O lítio é um componente essencial para fabricar carros eléctricos e a União Europeia tem uma estimativa de que será necessária uma quantidade de lítio 35 vezes maior do que a usada hoje se quisermos alcançar até 2050 a meta de neutralidade carbónica prevista pelo Pacto Ecológico Europeu.

Mas a China, Índia, Argentina, Rússia, Vietname e Cazaquistão são os seis países que mais restrições às exportações das matérias-primas consideradas críticas para a transição ecológica entre 2009 e 2020 (o período analisado pelo estudo Matérias-primas críticas para a transição verde: produção, comércio internacional e restrições à exportação). A China era em 2020 o país com o maior número de restrições à exportação – que aumentaram nove vezes durante o período em estudo.

UE tenta diminuir dependência

Pelo menos 10% do valor global das exportações de matérias-primas consideradas críticas é alvo de algum tipo de restrição, diz o relatório. Estas medidas são normalmente taxas em vez de limites à produção, que são geralmente proibidos pelas regras da Organização Mundial do Comércio.

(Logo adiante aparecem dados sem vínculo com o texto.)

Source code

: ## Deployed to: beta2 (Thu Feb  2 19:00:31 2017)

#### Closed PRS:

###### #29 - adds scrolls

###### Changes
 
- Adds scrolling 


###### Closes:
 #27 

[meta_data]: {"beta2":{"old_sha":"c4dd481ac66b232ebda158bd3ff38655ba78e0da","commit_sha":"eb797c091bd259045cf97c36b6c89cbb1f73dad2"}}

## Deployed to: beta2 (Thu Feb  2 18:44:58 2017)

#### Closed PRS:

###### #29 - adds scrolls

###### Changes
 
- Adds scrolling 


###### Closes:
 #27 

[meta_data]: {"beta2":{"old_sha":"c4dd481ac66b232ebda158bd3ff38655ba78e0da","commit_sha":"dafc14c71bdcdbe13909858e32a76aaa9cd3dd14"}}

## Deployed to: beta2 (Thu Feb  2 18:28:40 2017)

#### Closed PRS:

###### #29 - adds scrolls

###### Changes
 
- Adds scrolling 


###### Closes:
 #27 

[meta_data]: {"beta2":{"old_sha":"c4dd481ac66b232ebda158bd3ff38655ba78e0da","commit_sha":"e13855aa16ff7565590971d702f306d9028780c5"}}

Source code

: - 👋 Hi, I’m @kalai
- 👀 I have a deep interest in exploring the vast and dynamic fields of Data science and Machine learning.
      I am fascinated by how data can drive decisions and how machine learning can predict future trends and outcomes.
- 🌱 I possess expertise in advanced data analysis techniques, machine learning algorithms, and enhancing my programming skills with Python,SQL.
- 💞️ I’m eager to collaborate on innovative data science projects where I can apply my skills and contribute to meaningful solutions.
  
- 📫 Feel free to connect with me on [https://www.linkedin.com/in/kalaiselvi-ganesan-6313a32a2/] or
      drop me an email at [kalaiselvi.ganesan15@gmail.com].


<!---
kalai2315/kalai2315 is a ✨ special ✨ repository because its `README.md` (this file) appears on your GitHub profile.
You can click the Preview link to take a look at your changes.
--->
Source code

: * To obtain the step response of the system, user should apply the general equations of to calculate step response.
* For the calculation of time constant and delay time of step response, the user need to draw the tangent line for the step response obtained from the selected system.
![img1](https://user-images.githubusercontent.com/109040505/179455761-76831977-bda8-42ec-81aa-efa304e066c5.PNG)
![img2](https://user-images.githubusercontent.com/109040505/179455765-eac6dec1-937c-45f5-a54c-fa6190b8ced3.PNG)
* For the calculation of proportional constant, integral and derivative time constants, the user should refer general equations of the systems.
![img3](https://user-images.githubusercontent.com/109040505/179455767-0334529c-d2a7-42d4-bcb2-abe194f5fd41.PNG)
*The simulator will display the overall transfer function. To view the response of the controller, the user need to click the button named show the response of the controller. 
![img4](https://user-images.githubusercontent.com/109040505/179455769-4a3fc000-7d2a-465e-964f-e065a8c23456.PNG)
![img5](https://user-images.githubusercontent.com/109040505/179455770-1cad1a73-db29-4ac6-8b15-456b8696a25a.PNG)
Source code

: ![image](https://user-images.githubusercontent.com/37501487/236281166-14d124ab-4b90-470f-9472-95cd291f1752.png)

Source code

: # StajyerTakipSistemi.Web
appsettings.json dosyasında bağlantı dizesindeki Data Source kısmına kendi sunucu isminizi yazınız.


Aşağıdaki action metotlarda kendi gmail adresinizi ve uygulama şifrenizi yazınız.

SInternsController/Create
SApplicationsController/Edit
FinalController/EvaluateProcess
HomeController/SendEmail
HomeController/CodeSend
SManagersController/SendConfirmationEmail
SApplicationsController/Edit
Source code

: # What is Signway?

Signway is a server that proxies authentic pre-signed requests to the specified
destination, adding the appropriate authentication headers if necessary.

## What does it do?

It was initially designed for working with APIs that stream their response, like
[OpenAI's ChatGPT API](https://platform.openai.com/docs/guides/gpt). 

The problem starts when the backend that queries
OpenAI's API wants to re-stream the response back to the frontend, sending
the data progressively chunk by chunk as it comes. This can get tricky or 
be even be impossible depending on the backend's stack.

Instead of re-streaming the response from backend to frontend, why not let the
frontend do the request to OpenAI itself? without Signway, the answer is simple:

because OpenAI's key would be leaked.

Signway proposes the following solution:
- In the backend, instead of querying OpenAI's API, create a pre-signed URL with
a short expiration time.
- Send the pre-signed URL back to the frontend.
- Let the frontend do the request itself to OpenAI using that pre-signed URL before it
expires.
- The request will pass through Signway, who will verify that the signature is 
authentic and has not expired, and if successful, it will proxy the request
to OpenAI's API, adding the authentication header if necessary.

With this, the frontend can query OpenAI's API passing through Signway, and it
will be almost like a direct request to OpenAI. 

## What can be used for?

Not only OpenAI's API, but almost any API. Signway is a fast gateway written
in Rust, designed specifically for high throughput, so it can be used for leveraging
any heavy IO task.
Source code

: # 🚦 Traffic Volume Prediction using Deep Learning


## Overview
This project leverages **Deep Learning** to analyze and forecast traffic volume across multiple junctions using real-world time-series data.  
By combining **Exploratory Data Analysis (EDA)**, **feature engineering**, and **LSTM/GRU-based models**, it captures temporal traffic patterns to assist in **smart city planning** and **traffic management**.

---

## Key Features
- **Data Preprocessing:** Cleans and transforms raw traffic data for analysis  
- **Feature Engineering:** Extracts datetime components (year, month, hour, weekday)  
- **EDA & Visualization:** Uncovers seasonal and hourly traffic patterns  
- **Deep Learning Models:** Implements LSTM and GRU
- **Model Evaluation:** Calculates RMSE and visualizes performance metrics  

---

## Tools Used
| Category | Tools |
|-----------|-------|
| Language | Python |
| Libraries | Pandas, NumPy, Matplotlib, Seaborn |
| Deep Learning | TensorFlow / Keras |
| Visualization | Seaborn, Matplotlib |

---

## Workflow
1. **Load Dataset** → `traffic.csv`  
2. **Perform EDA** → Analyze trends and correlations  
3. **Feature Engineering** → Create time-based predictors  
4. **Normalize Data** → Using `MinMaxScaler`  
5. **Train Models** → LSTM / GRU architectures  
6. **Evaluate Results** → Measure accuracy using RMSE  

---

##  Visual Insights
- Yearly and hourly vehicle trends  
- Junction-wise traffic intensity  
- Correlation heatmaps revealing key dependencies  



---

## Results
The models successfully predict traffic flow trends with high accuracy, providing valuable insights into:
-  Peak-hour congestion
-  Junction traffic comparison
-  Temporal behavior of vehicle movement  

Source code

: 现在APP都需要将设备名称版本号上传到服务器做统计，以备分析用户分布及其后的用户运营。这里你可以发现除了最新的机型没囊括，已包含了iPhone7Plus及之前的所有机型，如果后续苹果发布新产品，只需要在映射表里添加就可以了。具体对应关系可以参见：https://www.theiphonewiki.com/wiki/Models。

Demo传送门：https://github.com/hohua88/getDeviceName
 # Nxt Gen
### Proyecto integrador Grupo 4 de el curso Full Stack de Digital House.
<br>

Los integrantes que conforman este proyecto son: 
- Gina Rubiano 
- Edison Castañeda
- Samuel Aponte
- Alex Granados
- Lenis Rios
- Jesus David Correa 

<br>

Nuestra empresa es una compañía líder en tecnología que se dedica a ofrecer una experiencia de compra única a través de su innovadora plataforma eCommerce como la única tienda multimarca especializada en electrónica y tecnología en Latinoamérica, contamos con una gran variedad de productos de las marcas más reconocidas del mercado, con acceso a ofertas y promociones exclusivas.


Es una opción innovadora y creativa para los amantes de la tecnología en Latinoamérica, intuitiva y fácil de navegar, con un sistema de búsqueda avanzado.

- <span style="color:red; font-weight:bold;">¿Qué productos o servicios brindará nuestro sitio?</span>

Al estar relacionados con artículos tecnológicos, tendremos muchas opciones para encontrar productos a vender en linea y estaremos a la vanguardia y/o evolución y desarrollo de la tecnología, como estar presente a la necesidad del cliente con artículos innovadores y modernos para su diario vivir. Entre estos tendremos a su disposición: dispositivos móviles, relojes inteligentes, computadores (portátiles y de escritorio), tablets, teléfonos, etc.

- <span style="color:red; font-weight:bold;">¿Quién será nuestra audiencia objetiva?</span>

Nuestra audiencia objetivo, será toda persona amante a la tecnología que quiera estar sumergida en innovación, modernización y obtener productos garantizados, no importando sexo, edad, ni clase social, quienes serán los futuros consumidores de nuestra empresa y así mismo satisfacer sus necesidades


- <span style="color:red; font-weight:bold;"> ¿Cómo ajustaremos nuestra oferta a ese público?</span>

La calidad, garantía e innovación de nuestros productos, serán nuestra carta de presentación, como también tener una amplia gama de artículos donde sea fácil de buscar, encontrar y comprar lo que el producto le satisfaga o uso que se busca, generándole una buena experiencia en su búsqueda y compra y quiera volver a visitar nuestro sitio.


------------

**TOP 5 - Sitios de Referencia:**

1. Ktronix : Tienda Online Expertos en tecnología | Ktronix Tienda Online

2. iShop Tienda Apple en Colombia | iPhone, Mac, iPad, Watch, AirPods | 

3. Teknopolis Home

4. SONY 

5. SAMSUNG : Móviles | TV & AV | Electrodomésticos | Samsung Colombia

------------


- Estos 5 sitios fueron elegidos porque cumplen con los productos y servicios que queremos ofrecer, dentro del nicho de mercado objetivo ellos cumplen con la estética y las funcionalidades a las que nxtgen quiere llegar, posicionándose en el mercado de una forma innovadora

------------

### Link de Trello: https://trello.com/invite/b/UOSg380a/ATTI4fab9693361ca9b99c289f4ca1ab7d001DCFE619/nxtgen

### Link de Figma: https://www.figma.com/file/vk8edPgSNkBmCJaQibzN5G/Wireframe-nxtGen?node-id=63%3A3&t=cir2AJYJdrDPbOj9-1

Porquê esta tendência marcada para o aumento das restrições à exportação? Pode haver vários motivos, mas a ideia geral é que os países não garantem o crescimento económico e o desenvolvimento só por terem recursos naturais abundantes. Pode mesmo estar acontecer o contrário – aquilo que se denomina a “maldição dos recursos naturais”.

As restrições à exportação de minério em bruto podem ser uma forma de tentar encorajar a criação de empregos na indústria de processamento, diz um comunicado de imprensa da OCDE. “As restrições são também usadas para outros objectivos: gerar rendimento para o Governo, controlar a exportação de produtos extraídos ilegalmente, para aumentar protecções ambientais. Tudo isto são objectivos legítimos determinados por cada país pelas preferências dos seus cidadãos”, salienta a nota.

No entanto, os países da OCDE podem ficar bastante expostos às consequências destas restrições. “No cômputo geral, a investigação sugere que as restrições podem estar a desempenhar um papel não trivial nos mercados internacionais de matérias-primas, afectando a sua disponibilidade e preços”, lê-se no relatório.

No mês passado, a União Europeia apresentou uma proposta para criar uma Lei das Matérias-Primas Cruciais, com o objectivo de diminuir a exagerada dependência da UE de fornecedores externos, alguns dos quais considera rivais, tais como a China, que estabelece metas para a produção e reciclagem de materiais críticos para a transição verde e digital.